Action item:
Go through the data below and report how many lines contain "users"; the reply holds only that number.

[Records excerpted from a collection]
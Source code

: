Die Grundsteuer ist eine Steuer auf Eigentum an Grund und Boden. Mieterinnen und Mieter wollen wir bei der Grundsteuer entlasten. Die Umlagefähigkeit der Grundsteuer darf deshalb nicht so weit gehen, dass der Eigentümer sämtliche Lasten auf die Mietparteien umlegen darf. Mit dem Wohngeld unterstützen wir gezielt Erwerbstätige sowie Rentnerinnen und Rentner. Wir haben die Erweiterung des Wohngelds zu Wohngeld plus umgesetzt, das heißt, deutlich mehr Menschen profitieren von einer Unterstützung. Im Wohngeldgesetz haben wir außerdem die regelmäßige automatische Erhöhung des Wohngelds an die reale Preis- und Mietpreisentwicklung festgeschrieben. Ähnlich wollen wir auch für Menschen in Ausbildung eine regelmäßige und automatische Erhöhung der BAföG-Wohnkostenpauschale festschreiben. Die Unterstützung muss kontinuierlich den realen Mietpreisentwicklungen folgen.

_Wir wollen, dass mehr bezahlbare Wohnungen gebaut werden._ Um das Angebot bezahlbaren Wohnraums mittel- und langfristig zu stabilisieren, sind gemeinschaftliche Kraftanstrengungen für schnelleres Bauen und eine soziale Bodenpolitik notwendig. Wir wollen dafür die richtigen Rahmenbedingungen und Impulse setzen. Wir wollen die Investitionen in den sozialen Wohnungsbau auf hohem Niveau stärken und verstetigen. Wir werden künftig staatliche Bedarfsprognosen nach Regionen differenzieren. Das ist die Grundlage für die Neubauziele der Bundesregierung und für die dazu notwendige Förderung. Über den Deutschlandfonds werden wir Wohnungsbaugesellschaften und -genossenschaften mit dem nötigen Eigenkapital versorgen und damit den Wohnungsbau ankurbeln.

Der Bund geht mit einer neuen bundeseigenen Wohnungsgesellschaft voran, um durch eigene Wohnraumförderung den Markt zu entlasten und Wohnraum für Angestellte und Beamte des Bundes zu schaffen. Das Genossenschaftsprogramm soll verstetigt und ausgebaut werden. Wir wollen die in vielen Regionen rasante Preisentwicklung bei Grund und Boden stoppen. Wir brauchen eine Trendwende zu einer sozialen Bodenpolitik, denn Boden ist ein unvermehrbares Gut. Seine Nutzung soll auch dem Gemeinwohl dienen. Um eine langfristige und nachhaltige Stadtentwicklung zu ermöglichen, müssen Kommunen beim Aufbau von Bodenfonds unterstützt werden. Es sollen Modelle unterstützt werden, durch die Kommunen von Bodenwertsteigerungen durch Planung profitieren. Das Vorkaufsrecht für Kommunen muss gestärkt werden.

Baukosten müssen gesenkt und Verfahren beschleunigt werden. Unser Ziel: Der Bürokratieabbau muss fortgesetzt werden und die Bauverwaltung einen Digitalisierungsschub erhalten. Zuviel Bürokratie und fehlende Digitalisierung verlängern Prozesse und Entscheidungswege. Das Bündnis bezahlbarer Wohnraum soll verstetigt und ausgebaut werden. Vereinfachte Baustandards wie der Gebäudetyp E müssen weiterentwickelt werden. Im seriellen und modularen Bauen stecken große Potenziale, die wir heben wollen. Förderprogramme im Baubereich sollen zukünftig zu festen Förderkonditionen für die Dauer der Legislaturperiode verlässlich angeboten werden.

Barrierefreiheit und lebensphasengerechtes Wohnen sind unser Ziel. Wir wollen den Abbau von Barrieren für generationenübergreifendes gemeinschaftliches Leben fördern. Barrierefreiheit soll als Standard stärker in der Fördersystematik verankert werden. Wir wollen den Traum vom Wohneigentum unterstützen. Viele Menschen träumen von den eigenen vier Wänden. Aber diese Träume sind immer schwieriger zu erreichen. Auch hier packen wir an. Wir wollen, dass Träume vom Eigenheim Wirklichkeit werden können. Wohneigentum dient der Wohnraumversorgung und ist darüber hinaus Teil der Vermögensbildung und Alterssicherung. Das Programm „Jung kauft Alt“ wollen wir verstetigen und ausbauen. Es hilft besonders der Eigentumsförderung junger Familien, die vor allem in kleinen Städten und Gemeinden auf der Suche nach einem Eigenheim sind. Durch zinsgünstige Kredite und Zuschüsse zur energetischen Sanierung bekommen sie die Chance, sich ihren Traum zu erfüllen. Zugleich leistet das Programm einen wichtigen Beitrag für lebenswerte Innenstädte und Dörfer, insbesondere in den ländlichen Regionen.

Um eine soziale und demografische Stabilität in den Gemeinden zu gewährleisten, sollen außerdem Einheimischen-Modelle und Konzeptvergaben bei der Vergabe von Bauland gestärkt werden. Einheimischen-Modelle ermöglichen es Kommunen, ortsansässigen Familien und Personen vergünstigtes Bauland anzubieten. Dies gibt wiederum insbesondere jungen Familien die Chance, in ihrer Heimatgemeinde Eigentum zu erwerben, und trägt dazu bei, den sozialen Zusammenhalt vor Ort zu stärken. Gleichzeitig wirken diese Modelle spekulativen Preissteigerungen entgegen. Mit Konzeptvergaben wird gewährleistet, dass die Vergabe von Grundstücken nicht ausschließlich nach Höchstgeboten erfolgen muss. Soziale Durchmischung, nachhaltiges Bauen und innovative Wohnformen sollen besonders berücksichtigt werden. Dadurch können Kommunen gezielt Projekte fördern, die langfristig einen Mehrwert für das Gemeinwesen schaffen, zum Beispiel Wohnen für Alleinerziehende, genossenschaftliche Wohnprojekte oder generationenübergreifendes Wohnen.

---

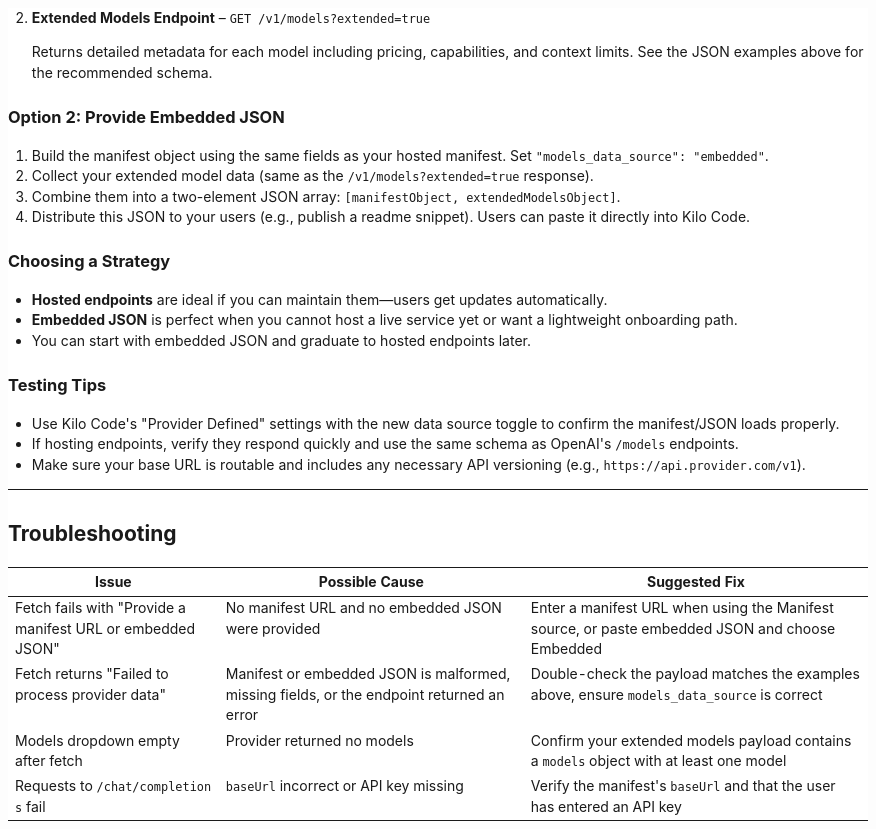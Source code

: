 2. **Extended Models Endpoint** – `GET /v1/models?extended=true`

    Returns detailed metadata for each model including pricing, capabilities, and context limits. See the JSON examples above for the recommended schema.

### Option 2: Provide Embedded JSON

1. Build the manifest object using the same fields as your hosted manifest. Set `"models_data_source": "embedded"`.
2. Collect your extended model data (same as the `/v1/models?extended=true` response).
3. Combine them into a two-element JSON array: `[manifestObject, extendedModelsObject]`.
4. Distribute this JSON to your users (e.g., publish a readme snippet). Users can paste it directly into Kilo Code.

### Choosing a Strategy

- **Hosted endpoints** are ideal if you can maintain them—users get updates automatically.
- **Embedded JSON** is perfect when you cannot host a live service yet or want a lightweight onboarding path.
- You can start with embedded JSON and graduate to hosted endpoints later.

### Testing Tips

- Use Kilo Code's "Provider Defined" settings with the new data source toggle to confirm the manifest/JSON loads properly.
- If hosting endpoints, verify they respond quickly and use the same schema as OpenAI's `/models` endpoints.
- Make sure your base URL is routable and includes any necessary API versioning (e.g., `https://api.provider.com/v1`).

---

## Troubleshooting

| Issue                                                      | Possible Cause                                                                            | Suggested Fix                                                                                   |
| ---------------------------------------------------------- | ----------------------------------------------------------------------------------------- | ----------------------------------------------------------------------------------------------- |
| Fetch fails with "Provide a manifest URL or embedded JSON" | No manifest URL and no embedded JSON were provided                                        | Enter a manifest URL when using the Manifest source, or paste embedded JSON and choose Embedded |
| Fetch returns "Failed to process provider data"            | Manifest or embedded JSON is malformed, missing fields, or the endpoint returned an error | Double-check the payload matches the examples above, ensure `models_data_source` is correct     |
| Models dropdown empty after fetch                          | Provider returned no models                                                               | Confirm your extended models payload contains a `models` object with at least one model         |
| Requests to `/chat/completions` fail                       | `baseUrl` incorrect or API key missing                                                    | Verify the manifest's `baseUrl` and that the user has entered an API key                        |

...

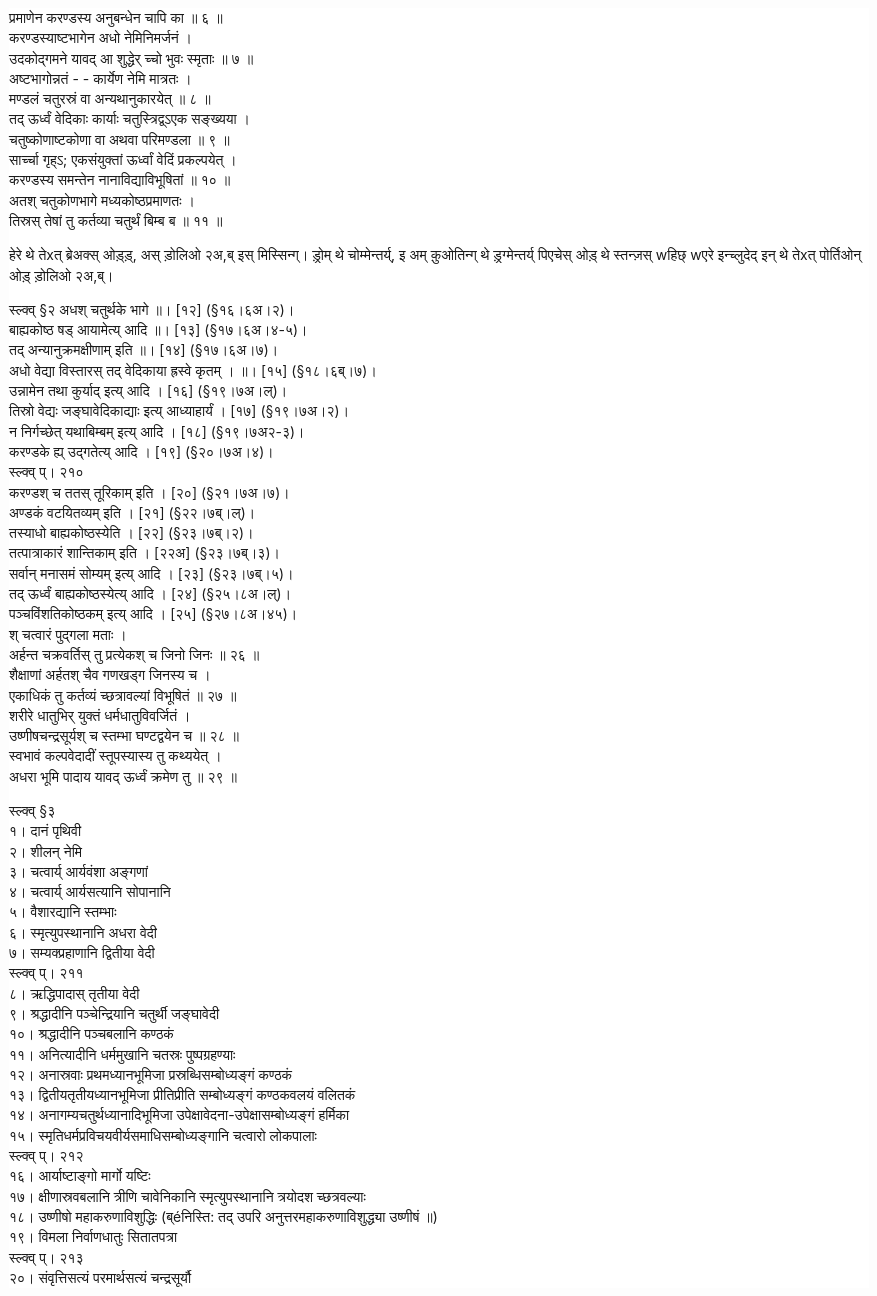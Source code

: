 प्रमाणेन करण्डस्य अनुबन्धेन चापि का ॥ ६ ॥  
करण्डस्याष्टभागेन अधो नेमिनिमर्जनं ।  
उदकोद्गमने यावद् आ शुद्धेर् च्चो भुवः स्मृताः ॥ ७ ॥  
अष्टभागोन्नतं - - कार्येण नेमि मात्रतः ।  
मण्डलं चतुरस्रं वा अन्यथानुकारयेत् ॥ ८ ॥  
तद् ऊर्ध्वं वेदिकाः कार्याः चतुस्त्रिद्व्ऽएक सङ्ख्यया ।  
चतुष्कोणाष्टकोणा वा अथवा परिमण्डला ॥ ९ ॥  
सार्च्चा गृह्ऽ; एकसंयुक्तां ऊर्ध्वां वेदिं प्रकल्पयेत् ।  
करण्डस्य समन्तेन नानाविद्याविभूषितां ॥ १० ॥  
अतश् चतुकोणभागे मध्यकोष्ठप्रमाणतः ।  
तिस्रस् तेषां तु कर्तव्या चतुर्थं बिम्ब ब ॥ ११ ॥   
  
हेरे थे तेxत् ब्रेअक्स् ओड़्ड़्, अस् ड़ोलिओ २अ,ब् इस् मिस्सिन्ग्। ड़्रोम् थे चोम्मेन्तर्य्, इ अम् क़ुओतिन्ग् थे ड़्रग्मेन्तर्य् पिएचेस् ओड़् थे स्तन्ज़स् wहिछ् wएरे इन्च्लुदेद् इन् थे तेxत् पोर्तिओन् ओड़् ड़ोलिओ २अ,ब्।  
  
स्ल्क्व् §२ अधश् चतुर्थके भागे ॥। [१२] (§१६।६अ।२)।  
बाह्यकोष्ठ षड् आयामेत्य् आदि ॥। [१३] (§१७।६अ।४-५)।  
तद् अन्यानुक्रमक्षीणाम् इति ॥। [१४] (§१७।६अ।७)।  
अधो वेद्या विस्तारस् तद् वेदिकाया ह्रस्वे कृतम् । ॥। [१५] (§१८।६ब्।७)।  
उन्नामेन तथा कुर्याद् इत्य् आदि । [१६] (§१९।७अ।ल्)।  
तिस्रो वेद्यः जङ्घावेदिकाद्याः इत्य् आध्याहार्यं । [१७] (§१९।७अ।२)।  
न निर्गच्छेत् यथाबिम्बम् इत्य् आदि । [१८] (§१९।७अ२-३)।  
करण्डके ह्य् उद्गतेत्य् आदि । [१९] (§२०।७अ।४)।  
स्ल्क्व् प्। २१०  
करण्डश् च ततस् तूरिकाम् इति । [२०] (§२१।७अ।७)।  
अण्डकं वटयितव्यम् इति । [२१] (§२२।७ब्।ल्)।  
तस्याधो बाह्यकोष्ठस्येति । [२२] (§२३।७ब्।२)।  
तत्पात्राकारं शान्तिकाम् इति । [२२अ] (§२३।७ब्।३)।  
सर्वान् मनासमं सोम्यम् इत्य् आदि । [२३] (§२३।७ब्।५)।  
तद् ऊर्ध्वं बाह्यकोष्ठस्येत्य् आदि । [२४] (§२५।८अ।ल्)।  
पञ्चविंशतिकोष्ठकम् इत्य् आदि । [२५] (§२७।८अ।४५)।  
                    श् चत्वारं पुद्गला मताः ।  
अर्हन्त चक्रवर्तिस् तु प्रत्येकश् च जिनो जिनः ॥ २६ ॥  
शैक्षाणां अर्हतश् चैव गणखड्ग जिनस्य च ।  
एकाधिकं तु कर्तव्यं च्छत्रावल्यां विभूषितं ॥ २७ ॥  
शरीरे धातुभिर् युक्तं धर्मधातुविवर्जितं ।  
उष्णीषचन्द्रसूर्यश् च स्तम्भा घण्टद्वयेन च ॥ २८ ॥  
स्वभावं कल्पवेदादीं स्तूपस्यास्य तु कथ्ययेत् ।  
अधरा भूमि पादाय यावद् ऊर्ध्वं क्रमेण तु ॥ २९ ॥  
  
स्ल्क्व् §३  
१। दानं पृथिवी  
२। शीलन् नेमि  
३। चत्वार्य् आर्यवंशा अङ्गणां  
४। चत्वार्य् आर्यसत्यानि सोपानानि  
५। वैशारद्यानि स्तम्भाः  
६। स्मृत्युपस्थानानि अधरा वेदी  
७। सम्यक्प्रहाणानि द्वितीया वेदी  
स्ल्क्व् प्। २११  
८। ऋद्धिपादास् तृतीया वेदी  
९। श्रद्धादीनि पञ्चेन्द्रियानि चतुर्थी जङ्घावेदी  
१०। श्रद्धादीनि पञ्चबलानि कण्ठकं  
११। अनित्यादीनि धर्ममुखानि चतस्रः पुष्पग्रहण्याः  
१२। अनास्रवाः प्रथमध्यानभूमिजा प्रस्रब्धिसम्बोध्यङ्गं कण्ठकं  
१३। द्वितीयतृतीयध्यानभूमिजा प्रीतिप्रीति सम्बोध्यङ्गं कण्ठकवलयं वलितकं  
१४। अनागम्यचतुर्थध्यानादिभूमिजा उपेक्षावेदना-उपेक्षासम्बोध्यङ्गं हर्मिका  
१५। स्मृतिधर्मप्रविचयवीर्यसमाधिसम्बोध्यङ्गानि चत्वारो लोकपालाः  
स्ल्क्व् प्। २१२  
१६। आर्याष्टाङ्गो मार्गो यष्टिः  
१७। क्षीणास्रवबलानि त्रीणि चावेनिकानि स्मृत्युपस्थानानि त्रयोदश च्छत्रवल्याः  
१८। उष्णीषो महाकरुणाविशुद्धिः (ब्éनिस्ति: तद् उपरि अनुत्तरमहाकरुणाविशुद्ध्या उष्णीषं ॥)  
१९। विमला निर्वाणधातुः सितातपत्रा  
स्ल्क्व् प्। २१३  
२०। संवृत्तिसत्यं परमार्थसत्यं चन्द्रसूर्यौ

Written solution:
2